** Try it **
Reproduce the data exactly as given, except for any images.

** Data shown **
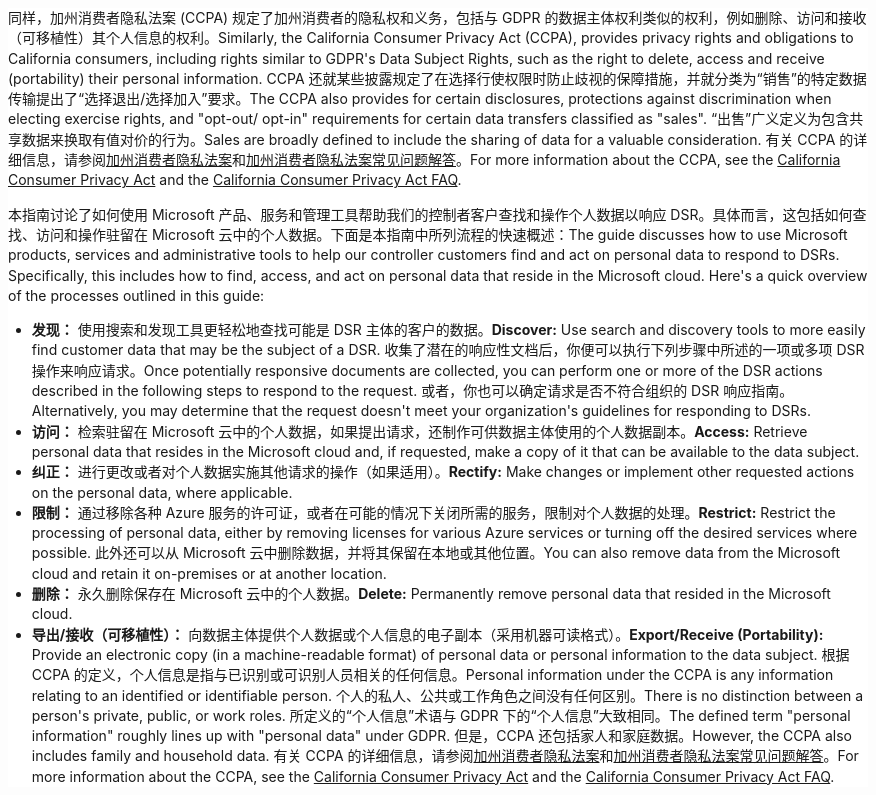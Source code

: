 <span data-ttu-id="3d82e-110">同样，加州消费者隐私法案 (CCPA) 规定了加州消费者的隐私权和义务，包括与 GDPR 的数据主体权利类似的权利，例如删除、访问和接收（可移植性）其个人信息的权利。</span><span class="sxs-lookup"><span data-stu-id="3d82e-110">Similarly, the California Consumer Privacy Act (CCPA), provides privacy rights and obligations to California consumers, including rights similar to GDPR's Data Subject Rights, such as the right to delete, access and receive (portability) their personal information.</span></span> <span data-ttu-id="3d82e-111">CCPA 还就某些披露规定了在选择行使权限时防止歧视的保障措施，并就分类为“销售”的特定数据传输提出了“选择退出/选择加入”要求。</span><span class="sxs-lookup"><span data-stu-id="3d82e-111">The CCPA also provides for certain disclosures, protections against discrimination when electing exercise rights, and "opt-out/ opt-in" requirements for certain data transfers classified as "sales".</span></span> <span data-ttu-id="3d82e-112">“出售”广义定义为包含共享数据来换取有值对价的行为。</span><span class="sxs-lookup"><span data-stu-id="3d82e-112">Sales are broadly defined to include the sharing of data for a valuable consideration.</span></span> <span data-ttu-id="3d82e-113">有关 CCPA 的详细信息，请参阅[加州消费者隐私法案](offering-ccpa.md)和[加州消费者隐私法案常见问题解答](ccpa-faq.md)。</span><span class="sxs-lookup"><span data-stu-id="3d82e-113">For more information about the CCPA, see the [California Consumer Privacy Act](offering-ccpa.md) and the [California Consumer Privacy Act FAQ](ccpa-faq.md).</span></span>

<span data-ttu-id="3d82e-p103">本指南讨论了如何使用 Microsoft 产品、服务和管理工具帮助我们的控制者客户查找和操作个人数据以响应 DSR。具体而言，这包括如何查找、访问和操作驻留在 Microsoft 云中的个人数据。下面是本指南中所列流程的快速概述：</span><span class="sxs-lookup"><span data-stu-id="3d82e-p103">The guide discusses how to use Microsoft products, services and administrative tools to help our controller customers find and act on personal data to respond to DSRs. Specifically, this includes how to find, access, and act on personal data that reside in the Microsoft cloud. Here's a quick overview of the processes outlined in this guide:</span></span>

- <span data-ttu-id="3d82e-117">**发现：** 使用搜索和发现工具更轻松地查找可能是 DSR 主体的客户的数据。</span><span class="sxs-lookup"><span data-stu-id="3d82e-117">**Discover:** Use search and discovery tools to more easily find customer data that may be the subject of a DSR.</span></span> <span data-ttu-id="3d82e-118">收集了潜在的响应性文档后，你便可以执行下列步骤中所述的一项或多项 DSR 操作来响应请求。</span><span class="sxs-lookup"><span data-stu-id="3d82e-118">Once potentially responsive documents are collected, you can perform one or more of the DSR actions described in the following steps to respond to the request.</span></span> <span data-ttu-id="3d82e-119">或者，你也可以确定请求是否不符合组织的 DSR 响应指南。</span><span class="sxs-lookup"><span data-stu-id="3d82e-119">Alternatively, you may determine that the request doesn't meet your organization's guidelines for responding to DSRs.</span></span>
- <span data-ttu-id="3d82e-120">**访问：** 检索驻留在 Microsoft 云中的个人数据，如果提出请求，还制作可供数据主体使用的个人数据副本。</span><span class="sxs-lookup"><span data-stu-id="3d82e-120">**Access:** Retrieve personal data that resides in the Microsoft cloud and, if requested, make a copy of it that can be available to the data subject.</span></span>
- <span data-ttu-id="3d82e-121">**纠正：** 进行更改或者对个人数据实施其他请求的操作（如果适用）。</span><span class="sxs-lookup"><span data-stu-id="3d82e-121">**Rectify:** Make changes or implement other requested actions on the personal data, where applicable.</span></span>
- <span data-ttu-id="3d82e-122">**限制：** 通过移除各种 Azure 服务的许可证，或者在可能的情况下关闭所需的服务，限制对个人数据的处理。</span><span class="sxs-lookup"><span data-stu-id="3d82e-122">**Restrict:** Restrict the processing of personal data, either by removing licenses for various Azure services or turning off the desired services where possible.</span></span> <span data-ttu-id="3d82e-123">此外还可以从 Microsoft 云中删除数据，并将其保留在本地或其他位置。</span><span class="sxs-lookup"><span data-stu-id="3d82e-123">You can also remove data from the Microsoft cloud and retain it on-premises or at another location.</span></span>
- <span data-ttu-id="3d82e-124">**删除：** 永久删除保存在 Microsoft 云中的个人数据。</span><span class="sxs-lookup"><span data-stu-id="3d82e-124">**Delete:** Permanently remove personal data that resided in the Microsoft cloud.</span></span>
- <span data-ttu-id="3d82e-125">**导出/接收（可移植性）：** 向数据主体提供个人数据或个人信息的电子副本（采用机器可读格式）。</span><span class="sxs-lookup"><span data-stu-id="3d82e-125">**Export/Receive (Portability):** Provide an electronic copy (in a machine-readable format) of personal data or personal information to the data subject.</span></span> <span data-ttu-id="3d82e-126">根据 CCPA 的定义，个人信息是指与已识别或可识别人员相关的任何信息。</span><span class="sxs-lookup"><span data-stu-id="3d82e-126">Personal information under the CCPA is any information relating to an identified or identifiable person.</span></span> <span data-ttu-id="3d82e-127">个人的私人、公共或工作角色之间没有任何区别。</span><span class="sxs-lookup"><span data-stu-id="3d82e-127">There is no distinction between a person's private, public, or work roles.</span></span> <span data-ttu-id="3d82e-128">所定义的“个人信息”术语与 GDPR 下的“个人信息”大致相同。</span><span class="sxs-lookup"><span data-stu-id="3d82e-128">The defined term "personal information" roughly lines up with "personal data" under GDPR.</span></span> <span data-ttu-id="3d82e-129">但是，CCPA 还包括家人和家庭数据。</span><span class="sxs-lookup"><span data-stu-id="3d82e-129">However, the CCPA also includes family and household data.</span></span> <span data-ttu-id="3d82e-130">有关 CCPA 的详细信息，请参阅[加州消费者隐私法案](offering-ccpa.md)和[加州消费者隐私法案常见问题解答](ccpa-faq.md)。</span><span class="sxs-lookup"><span data-stu-id="3d82e-130">For more information about the CCPA, see the [California Consumer Privacy Act](offering-ccpa.md) and the [California Consumer Privacy Act FAQ](ccpa-faq.md).</span></span>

** Output of the exercise **
Source code

: <span data-ttu-id="3d82e-110">同样，加州消费者隐私法案 (CCPA) 规定了加州消费者的隐私权和义务，包括与 GDPR 的数据主体权利类似的权利，例如删除、访问和接收（可移植性）其个人信息的权利。</span><span class="sxs-lookup"><span data-stu-id="3d82e-110">Similarly, the California Consumer Privacy Act (CCPA), provides privacy rights and obligations to California consumers, including rights similar to GDPR's Data Subject Rights, such as the right to delete, access and receive (portability) their personal information.</span></span> <span data-ttu-id="3d82e-111">CCPA 还就某些披露规定了在选择行使权限时防止歧视的保障措施，并就分类为“销售”的特定数据传输提出了“选择退出/选择加入”要求。</span><span class="sxs-lookup"><span data-stu-id="3d82e-111">The CCPA also provides for certain disclosures, protections against discrimination when electing exercise rights, and "opt-out/ opt-in" requirements for certain data transfers classified as "sales".</span></span> <span data-ttu-id="3d82e-112">“出售”广义定义为包含共享数据来换取有值对价的行为。</span><span class="sxs-lookup"><span data-stu-id="3d82e-112">Sales are broadly defined to include the sharing of data for a valuable consideration.</span></span> <span data-ttu-id="3d82e-113">有关 CCPA 的详细信息，请参阅[加州消费者隐私法案](offering-ccpa.md)和[加州消费者隐私法案常见问题解答](ccpa-faq.md)。</span><span class="sxs-lookup"><span data-stu-id="3d82e-113">For more information about the CCPA, see the [California Consumer Privacy Act](offering-ccpa.md) and the [California Consumer Privacy Act FAQ](ccpa-faq.md).</span></span>

<span data-ttu-id="3d82e-p103">本指南讨论了如何使用 Microsoft 产品、服务和管理工具帮助我们的控制者客户查找和操作个人数据以响应 DSR。具体而言，这包括如何查找、访问和操作驻留在 Microsoft 云中的个人数据。下面是本指南中所列流程的快速概述：</span><span class="sxs-lookup"><span data-stu-id="3d82e-p103">The guide discusses how to use Microsoft products, services and administrative tools to help our controller customers find and act on personal data to respond to DSRs. Specifically, this includes how to find, access, and act on personal data that reside in the Microsoft cloud. Here's a quick overview of the processes outlined in this guide:</span></span>

- <span data-ttu-id="3d82e-117">**发现：** 使用搜索和发现工具更轻松地查找可能是 DSR 主体的客户的数据。</span><span class="sxs-lookup"><span data-stu-id="3d82e-117">**Discover:** Use search and discovery tools to more easily find customer data that may be the subject of a DSR.</span></span> <span data-ttu-id="3d82e-118">收集了潜在的响应性文档后，你便可以执行下列步骤中所述的一项或多项 DSR 操作来响应请求。</span><span class="sxs-lookup"><span data-stu-id="3d82e-118">Once potentially responsive documents are collected, you can perform one or more of the DSR actions described in the following steps to respond to the request.</span></span> <span data-ttu-id="3d82e-119">或者，你也可以确定请求是否不符合组织的 DSR 响应指南。</span><span class="sxs-lookup"><span data-stu-id="3d82e-119">Alternatively, you may determine that the request doesn't meet your organization's guidelines for responding to DSRs.</span></span>
- <span data-ttu-id="3d82e-120">**访问：** 检索驻留在 Microsoft 云中的个人数据，如果提出请求，还制作可供数据主体使用的个人数据副本。</span><span class="sxs-lookup"><span data-stu-id="3d82e-120">**Access:** Retrieve personal data that resides in the Microsoft cloud and, if requested, make a copy of it that can be available to the data subject.</span></span>
- <span data-ttu-id="3d82e-121">**纠正：** 进行更改或者对个人数据实施其他请求的操作（如果适用）。</span><span class="sxs-lookup"><span data-stu-id="3d82e-121">**Rectify:** Make changes or implement other requested actions on the personal data, where applicable.</span></span>
- <span data-ttu-id="3d82e-122">**限制：** 通过移除各种 Azure 服务的许可证，或者在可能的情况下关闭所需的服务，限制对个人数据的处理。</span><span class="sxs-lookup"><span data-stu-id="3d82e-122">**Restrict:** Restrict the processing of personal data, either by removing licenses for various Azure services or turning off the desired services where possible.</span></span> <span data-ttu-id="3d82e-123">此外还可以从 Microsoft 云中删除数据，并将其保留在本地或其他位置。</span><span class="sxs-lookup"><span data-stu-id="3d82e-123">You can also remove data from the Microsoft cloud and retain it on-premises or at another location.</span></span>
- <span data-ttu-id="3d82e-124">**删除：** 永久删除保存在 Microsoft 云中的个人数据。</span><span class="sxs-lookup"><span data-stu-id="3d82e-124">**Delete:** Permanently remove personal data that resided in the Microsoft cloud.</span></span>
- <span data-ttu-id="3d82e-125">**导出/接收（可移植性）：** 向数据主体提供个人数据或个人信息的电子副本（采用机器可读格式）。</span><span class="sxs-lookup"><span data-stu-id="3d82e-125">**Export/Receive (Portability):** Provide an electronic copy (in a machine-readable format) of personal data or personal information to the data subject.</span></span> <span data-ttu-id="3d82e-126">根据 CCPA 的定义，个人信息是指与已识别或可识别人员相关的任何信息。</span><span class="sxs-lookup"><span data-stu-id="3d82e-126">Personal information under the CCPA is any information relating to an identified or identifiable person.</span></span> <span data-ttu-id="3d82e-127">个人的私人、公共或工作角色之间没有任何区别。</span><span class="sxs-lookup"><span data-stu-id="3d82e-127">There is no distinction between a person's private, public, or work roles.</span></span> <span data-ttu-id="3d82e-128">所定义的“个人信息”术语与 GDPR 下的“个人信息”大致相同。</span><span class="sxs-lookup"><span data-stu-id="3d82e-128">The defined term "personal information" roughly lines up with "personal data" under GDPR.</span></span> <span data-ttu-id="3d82e-129">但是，CCPA 还包括家人和家庭数据。</span><span class="sxs-lookup"><span data-stu-id="3d82e-129">However, the CCPA also includes family and household data.</span></span> <span data-ttu-id="3d82e-130">有关 CCPA 的详细信息，请参阅[加州消费者隐私法案](offering-ccpa.md)和[加州消费者隐私法案常见问题解答](ccpa-faq.md)。</span><span class="sxs-lookup"><span data-stu-id="3d82e-130">For more information about the CCPA, see the [California Consumer Privacy Act](offering-ccpa.md) and the [California Consumer Privacy Act FAQ](ccpa-faq.md).</span></span>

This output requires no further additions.